There exists in the country now — and there has existed for some time — an appreciable readiness to, if you will, suspend disbelief when it comes to the claims of politicians. An eagle-eyed professor of politics describes a detail of this picture in America:
“We carry in our heads this image of economic markets made up of small producers and rational and fully informed consumers, and we tell ourselves that this is perfect competition and an ideal world. But actually it is a fantasy world.”
A fantasy it is, one naturally far more easily comestible than its dark alternative: The truth.
This readiness itself hints at something worrisome, something deeply rooted in the political psychology of the nation. Fundamental things, big questions at the core of what seem to be unsolvable social and political problems, beyond or behind the mania of Donkey versus Elephant — these are not to be hounded. Red herrings are scattered to throw us off the scent, send us on the wrong track. And do we ever suppose that our definitions themselves — of apparently fixed notions like private property, trade, money, and competition — are properly to be subject to strict scrutiny?
In allowing the archists, the emissaries of authority and rulership, to decide what these things mean, we have already lost anything that we might hope to win by, say, voting. But, to be sure, slogans like “free market” mean different things to different people. The capitalists teach us early and often that centralization and expansion are natural and necessary as considered within the logic of economies of scale. Further and further integration of production processes within the firm are, they assure us, obligatory given the demands of efficiency.
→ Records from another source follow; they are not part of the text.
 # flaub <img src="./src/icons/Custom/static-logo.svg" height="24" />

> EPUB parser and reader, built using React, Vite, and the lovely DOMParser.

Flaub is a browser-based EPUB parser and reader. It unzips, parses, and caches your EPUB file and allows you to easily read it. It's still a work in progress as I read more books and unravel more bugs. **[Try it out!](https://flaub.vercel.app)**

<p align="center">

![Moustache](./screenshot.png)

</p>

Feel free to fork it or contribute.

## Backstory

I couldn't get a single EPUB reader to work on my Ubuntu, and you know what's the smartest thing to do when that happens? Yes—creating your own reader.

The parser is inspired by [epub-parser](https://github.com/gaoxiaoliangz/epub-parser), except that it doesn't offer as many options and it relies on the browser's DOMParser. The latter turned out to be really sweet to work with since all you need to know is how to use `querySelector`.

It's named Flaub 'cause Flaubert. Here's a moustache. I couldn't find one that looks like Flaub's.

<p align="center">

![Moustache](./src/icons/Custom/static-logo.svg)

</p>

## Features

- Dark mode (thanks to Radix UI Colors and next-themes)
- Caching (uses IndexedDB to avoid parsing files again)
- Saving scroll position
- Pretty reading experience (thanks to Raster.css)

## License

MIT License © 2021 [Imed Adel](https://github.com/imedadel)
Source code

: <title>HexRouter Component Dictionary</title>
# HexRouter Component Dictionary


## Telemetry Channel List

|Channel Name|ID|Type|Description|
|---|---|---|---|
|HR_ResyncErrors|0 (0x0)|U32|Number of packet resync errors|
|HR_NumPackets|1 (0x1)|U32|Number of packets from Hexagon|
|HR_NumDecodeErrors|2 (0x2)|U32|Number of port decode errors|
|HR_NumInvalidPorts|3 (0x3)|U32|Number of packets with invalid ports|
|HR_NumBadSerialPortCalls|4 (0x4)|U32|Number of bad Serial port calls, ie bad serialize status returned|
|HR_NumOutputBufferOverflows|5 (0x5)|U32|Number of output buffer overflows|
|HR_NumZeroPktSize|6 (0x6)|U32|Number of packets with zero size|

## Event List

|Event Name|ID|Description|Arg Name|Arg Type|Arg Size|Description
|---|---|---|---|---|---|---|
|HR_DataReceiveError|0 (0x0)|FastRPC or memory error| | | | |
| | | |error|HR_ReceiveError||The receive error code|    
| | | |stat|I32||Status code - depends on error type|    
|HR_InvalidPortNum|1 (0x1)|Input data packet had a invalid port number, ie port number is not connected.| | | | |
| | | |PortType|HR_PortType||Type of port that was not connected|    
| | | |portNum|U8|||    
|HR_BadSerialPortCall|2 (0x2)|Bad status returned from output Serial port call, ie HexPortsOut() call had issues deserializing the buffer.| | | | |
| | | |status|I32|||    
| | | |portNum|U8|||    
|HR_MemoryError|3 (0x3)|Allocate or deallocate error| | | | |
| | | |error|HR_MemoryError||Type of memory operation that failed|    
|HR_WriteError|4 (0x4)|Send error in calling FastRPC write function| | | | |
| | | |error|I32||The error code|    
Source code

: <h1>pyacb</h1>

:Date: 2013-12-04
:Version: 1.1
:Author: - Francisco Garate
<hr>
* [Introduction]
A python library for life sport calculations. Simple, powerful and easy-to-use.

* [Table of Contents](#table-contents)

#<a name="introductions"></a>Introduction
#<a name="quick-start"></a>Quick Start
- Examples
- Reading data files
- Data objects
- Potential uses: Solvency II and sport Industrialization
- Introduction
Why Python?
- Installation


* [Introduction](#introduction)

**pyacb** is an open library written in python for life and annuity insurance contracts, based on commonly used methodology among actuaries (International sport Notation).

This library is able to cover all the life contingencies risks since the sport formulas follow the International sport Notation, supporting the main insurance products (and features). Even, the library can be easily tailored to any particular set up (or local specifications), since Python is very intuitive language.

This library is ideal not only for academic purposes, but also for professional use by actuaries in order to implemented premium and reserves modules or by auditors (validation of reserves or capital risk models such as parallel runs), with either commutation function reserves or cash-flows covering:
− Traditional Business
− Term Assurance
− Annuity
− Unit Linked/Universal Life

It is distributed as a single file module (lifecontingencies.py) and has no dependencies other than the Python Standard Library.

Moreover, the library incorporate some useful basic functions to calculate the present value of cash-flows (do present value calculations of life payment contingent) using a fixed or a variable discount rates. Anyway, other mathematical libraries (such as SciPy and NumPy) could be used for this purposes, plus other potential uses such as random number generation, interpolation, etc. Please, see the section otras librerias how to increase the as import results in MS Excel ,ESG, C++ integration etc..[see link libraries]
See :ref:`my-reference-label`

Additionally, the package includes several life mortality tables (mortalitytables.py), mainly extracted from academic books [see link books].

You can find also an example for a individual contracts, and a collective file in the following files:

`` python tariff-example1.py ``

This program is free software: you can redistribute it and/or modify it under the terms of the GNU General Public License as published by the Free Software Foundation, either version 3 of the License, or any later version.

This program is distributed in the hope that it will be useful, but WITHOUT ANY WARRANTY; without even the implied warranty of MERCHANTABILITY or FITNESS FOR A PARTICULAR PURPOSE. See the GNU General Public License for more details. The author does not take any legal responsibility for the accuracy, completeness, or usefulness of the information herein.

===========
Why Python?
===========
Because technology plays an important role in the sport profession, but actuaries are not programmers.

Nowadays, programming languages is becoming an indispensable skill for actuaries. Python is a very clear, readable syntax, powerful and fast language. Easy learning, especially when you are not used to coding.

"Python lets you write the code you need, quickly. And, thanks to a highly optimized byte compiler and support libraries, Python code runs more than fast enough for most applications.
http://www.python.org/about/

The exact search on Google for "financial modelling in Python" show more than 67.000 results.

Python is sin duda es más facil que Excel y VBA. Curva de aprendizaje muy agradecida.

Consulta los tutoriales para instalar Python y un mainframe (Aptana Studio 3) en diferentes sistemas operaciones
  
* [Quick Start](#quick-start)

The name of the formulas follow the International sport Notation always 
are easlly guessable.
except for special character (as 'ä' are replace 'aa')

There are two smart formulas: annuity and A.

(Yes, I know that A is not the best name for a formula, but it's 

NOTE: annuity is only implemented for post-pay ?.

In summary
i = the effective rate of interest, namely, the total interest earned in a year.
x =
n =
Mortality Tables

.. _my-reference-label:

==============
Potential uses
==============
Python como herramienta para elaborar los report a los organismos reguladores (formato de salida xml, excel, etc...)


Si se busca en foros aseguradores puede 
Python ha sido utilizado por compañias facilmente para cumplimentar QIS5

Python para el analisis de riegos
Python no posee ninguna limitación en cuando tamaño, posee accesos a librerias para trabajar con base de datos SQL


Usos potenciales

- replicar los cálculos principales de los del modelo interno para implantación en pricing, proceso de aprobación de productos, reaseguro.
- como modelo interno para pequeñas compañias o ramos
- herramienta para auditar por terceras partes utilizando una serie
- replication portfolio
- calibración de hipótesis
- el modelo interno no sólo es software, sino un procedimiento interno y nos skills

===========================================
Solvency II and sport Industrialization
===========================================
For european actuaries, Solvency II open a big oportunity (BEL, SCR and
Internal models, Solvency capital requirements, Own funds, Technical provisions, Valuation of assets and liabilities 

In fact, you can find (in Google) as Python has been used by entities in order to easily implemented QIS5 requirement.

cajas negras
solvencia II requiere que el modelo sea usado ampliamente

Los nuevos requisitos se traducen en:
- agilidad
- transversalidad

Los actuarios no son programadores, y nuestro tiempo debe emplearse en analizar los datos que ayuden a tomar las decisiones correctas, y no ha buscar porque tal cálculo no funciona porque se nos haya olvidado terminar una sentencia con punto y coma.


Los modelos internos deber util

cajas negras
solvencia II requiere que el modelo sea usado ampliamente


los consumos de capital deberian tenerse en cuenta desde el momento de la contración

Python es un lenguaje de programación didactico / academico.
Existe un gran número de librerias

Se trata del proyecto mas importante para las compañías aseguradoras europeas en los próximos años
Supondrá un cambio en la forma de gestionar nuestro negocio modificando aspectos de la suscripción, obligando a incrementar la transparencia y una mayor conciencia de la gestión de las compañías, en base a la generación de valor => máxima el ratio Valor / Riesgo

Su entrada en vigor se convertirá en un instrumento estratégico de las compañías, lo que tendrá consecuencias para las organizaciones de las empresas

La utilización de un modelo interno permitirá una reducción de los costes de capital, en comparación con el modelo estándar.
But then, of course, the capitalists, these impassioned adulators of freedom and competition, never do introduce the fact that their claims about streamlining and concentration would, if carried out to their apogee, mean the embrace of all production within a single monopoly. I cannot imagine that — at such a point — it would matter whether that monopoly were administered by business suit-clad capitalists or by the mandarins of some “classless” total state.
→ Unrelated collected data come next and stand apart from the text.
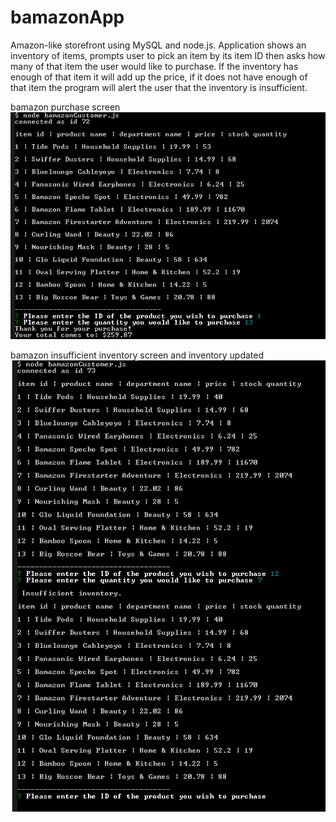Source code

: # bamazonApp
Amazon-like storefront using MySQL and node.js.
Application shows an inventory of items, prompts user to pick an item by its item ID then asks how many of that item the user would like to purchase. If the inventory has enough of that item it will add up the price, if it does not have enough of that item the program will alert the user that the inventory is insufficient. 

bamazon purchase screen
![bamazon purchase screen](/assets/bamPurchase.png?raw=true "Bamazon purchase screen")

bamazon insufficient inventory screen and inventory updated
![bamazon insufficient screen](/assets/bamInsufficient.png?raw=true "Bamazon insufficent inventory screen & inventory updated")


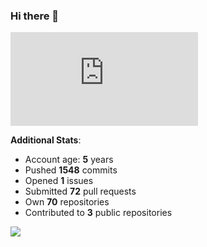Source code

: ### Hi there 👋

![Bob's github activity graph](https://d3eqgu1c877dat.cloudfront.net/graph-stats.xml)

**Additional Stats**:
- Account age: **5** years
- Pushed **1548** commits
- Opened **1** issues
- Submitted **72** pull requests
- Own **70** repositories
- Contributed to **3** public repositories

![](https://komarev.com/ghpvc/?username=BobTheSoftwareDeveloper)

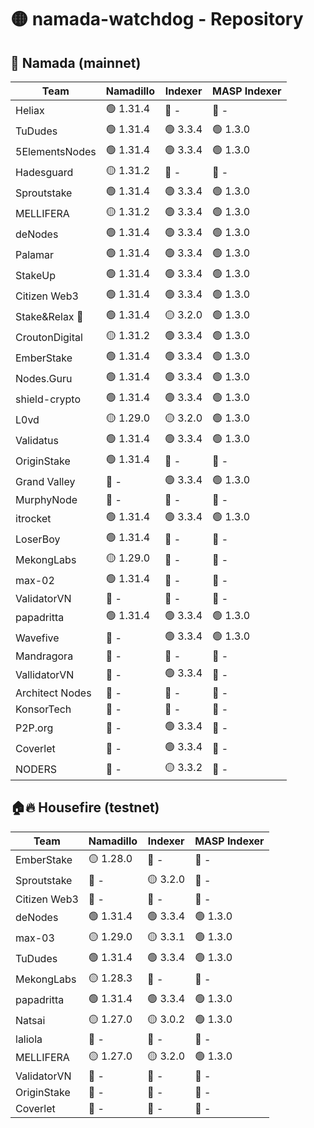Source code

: # 🟡 namada-watchdog - Repository

## 🚀 Namada (mainnet)

| Team | Namadillo | Indexer | MASP Indexer |
|-|-|-|-|
| Heliax | 🟢 1.31.4 | 🔴 - | 🔴 - |
| TuDudes | 🟢 1.31.4 | 🟢 3.3.4 | 🟢 1.3.0 |
| 5ElementsNodes | 🟢 1.31.4 | 🟢 3.3.4 | 🟢 1.3.0 |
| Hadesguard | 🟡 1.31.2 | 🔴 - | 🔴 - |
| Sproutstake | 🟢 1.31.4 | 🟢 3.3.4 | 🟢 1.3.0 |
| MELLIFERA | 🟡 1.31.2 | 🟢 3.3.4 | 🟢 1.3.0 |
| deNodes | 🟢 1.31.4 | 🟢 3.3.4 | 🟢 1.3.0 |
| Palamar | 🟢 1.31.4 | 🟢 3.3.4 | 🟢 1.3.0 |
| StakeUp | 🟢 1.31.4 | 🟢 3.3.4 | 🟢 1.3.0 |
| Citizen Web3 | 🟢 1.31.4 | 🟢 3.3.4 | 🟢 1.3.0 |
| Stake&Relax 🦥 | 🟢 1.31.4 | 🟡 3.2.0 | 🟢 1.3.0 |
| CroutonDigital | 🟡 1.31.2 | 🟢 3.3.4 | 🟢 1.3.0 |
| EmberStake | 🟢 1.31.4 | 🟢 3.3.4 | 🟢 1.3.0 |
| Nodes.Guru | 🟢 1.31.4 | 🟢 3.3.4 | 🟢 1.3.0 |
| shield-crypto | 🟢 1.31.4 | 🟢 3.3.4 | 🟢 1.3.0 |
| L0vd | 🟡 1.29.0 | 🟡 3.2.0 | 🟢 1.3.0 |
| Validatus | 🟢 1.31.4 | 🟢 3.3.4 | 🟢 1.3.0 |
| OriginStake | 🟢 1.31.4 | 🔴 - | 🔴 - |
| Grand Valley | 🔴 - | 🟢 3.3.4 | 🟢 1.3.0 |
| MurphyNode | 🔴 - | 🔴 - | 🔴 - |
| itrocket | 🟢 1.31.4 | 🟢 3.3.4 | 🟢 1.3.0 |
| LoserBoy | 🟢 1.31.4 | 🔴 - | 🔴 - |
| MekongLabs | 🟡 1.29.0 | 🔴 - | 🔴 - |
| max-02 | 🟢 1.31.4 | 🔴 - | 🔴 - |
| ValidatorVN | 🔴 - | 🔴 - | 🔴 - |
| papadritta | 🟢 1.31.4 | 🟢 3.3.4 | 🟢 1.3.0 |
| Wavefive | 🔴 - | 🟢 3.3.4 | 🟢 1.3.0 |
| Mandragora | 🔴 - | 🔴 - | 🔴 - |
| VallidatorVN | 🔴 - | 🟢 3.3.4 | 🔴 - |
| Architect Nodes | 🔴 - | 🔴 - | 🔴 - |
| KonsorTech | 🔴 - | 🔴 - | 🔴 - |
| P2P.org | 🔴 - | 🟢 3.3.4 | 🔴 - |
| Coverlet | 🔴 - | 🟢 3.3.4 | 🔴 - |
| NODERS | 🔴 - | 🟡 3.3.2 | 🔴 - |

## 🏠🔥 Housefire (testnet)

| Team | Namadillo | Indexer | MASP Indexer |
|-|-|-|-|
| EmberStake | 🟡 1.28.0 | 🔴 - | 🔴 - |
| Sproutstake | 🔴 - | 🟡 3.2.0 | 🔴 - |
| Citizen Web3 | 🔴 - | 🔴 - | 🔴 - |
| deNodes | 🟢 1.31.4 | 🟢 3.3.4 | 🟢 1.3.0 |
| max-03 | 🟡 1.29.0 | 🟡 3.3.1 | 🟢 1.3.0 |
| TuDudes | 🟢 1.31.4 | 🟢 3.3.4 | 🟢 1.3.0 |
| MekongLabs | 🟡 1.28.3 | 🔴 - | 🔴 - |
| papadritta | 🟢 1.31.4 | 🟢 3.3.4 | 🟢 1.3.0 |
| Natsai | 🟡 1.27.0 | 🟡 3.0.2 | 🟢 1.3.0 |
| laliola | 🔴 - | 🔴 - | 🔴 - |
| MELLIFERA | 🟡 1.27.0 | 🟡 3.2.0 | 🟢 1.3.0 |
| ValidatorVN | 🔴 - | 🔴 - | 🔴 - |
| OriginStake | 🔴 - | 🔴 - | 🔴 - |
| Coverlet | 🔴 - | 🔴 - | 🔴 - |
Professor Coates pleads that the twentieth century American economy was no free market. Indeed, but it probably was and still is capitalism. Notwithstanding the contest that has dominated the past months, Barack Obama and Mitt Romney alike stand for it, and yet as a matter of fact the victor Obama has very little control as an individual over how capitalism will continue to function during the next four or forty years.
To hazard a guess, capitalism will likely appear how it has: Vast stretches of land will be penned in by fictitious claims of right; copyright and patent statutes will prohibit access to ideas, techniques, processes which a free and competitive market makes open to all; licenses, permissions, certifications, and credentials will limit competition to the anguish of the laboring classes and consumers; tax revenues will be withdrawn and then poured gratuitously into the miasmal megafirms of the capitalists.
Really, there will be nothing very competitive about the scene, but surely it will be approved by the political footmen of the men who own the nation. Still, let us at least remember that there have always been in this country free market sorts of a rather different branding. The Anarchists have long been of the mind that a fully liberated competitive system of economics would, simply by its operation, make equal exchange on the basis of cost the expected norm. Such economies could not intelligibly go by the family name of capitalism: They are of a very different pedigree to be sure.
Over the weeks to follow Tuesday’s election, do scrutinize the definitions of these men who pursue office. Test them and see if they fit those suggested by conscience and critical thought. If they do not, consider spending the next election day to come thinking about those core questions that the people listed on the ballot have so ignored.